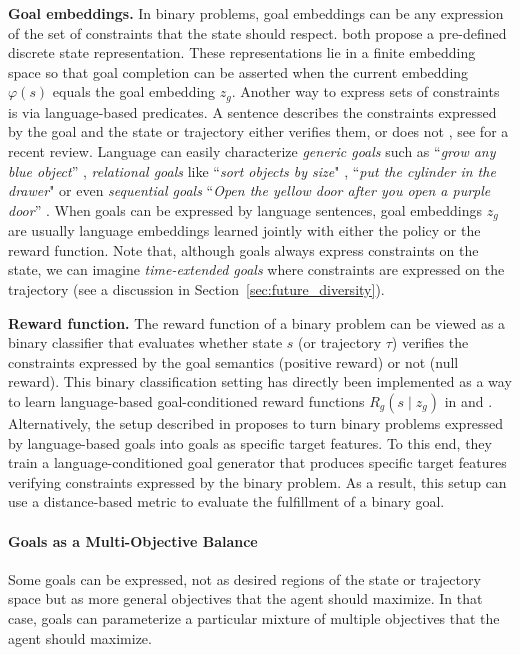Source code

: \textbf{Goal embeddings.} In binary problems, goal embeddings can be any expression of the set of constraints
that the state should respect. \cite{akakzia2020decstr,ecoffet2020first} both propose a pre-defined discrete state representation. These representations lie in a finite embedding space so that goal completion can be asserted when the current embedding $\varphi(s)$ equals the goal embedding $z_g$. Another way to express sets of constraints is via language-based predicates. A sentence describes the constraints expressed by the goal and the state or trajectory
either verifies them, or does not \cite{Hermann2017,chan2019actrce,Jiang2019,bahdanau2018learning,bahdanau2018systematic,hill2019emergent,ther,imagine,lynch2020grounding}, see \cite{Luketina2019} for a recent review. Language can easily characterize \textit{generic goals} such as ``\textit{grow any blue object}'' \cite{imagine}, \textit{relational goals} like ``\textit{sort objects by size}" \cite{Jiang2019}, ``\textit{put the cylinder in the drawer}" \cite{lynch2020grounding} or even \textit{sequential goals} ``\textit{Open the yellow door after you open a purple door}'' \cite{chevalier-boisvert2018babyai}. When goals can be expressed by language sentences, goal embeddings $z_g$ are usually language embeddings learned jointly with either the policy or the reward function. Note that, although \rl goals always express constraints on the state, we can imagine \textit{time-extended goals} where constraints are expressed on the trajectory (see a discussion in Section~\ref{sec:future_diversity}).

\textbf{Reward function.} The reward function of a binary problem can be viewed as a binary classifier that evaluates whether state $s$ (or trajectory $\tau$) verifies the constraints expressed by the goal semantics (positive reward) or not (null reward). This binary classification setting has directly been implemented as a way to learn language-based goal-conditioned reward functions $R_g(s\mid z_g)$ in \cite{bahdanau2018learning} and \cite{imagine}. Alternatively, the setup described in \cite{colas2020language} proposes to turn binary problems expressed by language-based goals into goals as specific target features. To this end, they train a language-conditioned goal generator that produces specific target features verifying constraints expressed by the binary problem. As a result, this setup can use a distance-based metric to evaluate the fulfillment of a binary goal.

\paragraph{Goals as a Multi-Objective Balance}
Some goals can be expressed, not as desired regions of the state or trajectory space but as more general objectives that the agent should maximize. In that case, goals can parameterize a particular mixture of multiple objectives that the agent should maximize.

# # # # # # #

Problem: Taking the line that contains "as a Multi-Objective" as the first, reproduce every line through the end of the entries exactly.

Problem solution:
\paragraph{Goals as a Multi-Objective Balance}
Some goals can be expressed, not as desired regions of the state or trajectory space but as more general objectives that the agent should maximize. In that case, goals can parameterize a particular mixture of multiple objectives that the agent should maximize.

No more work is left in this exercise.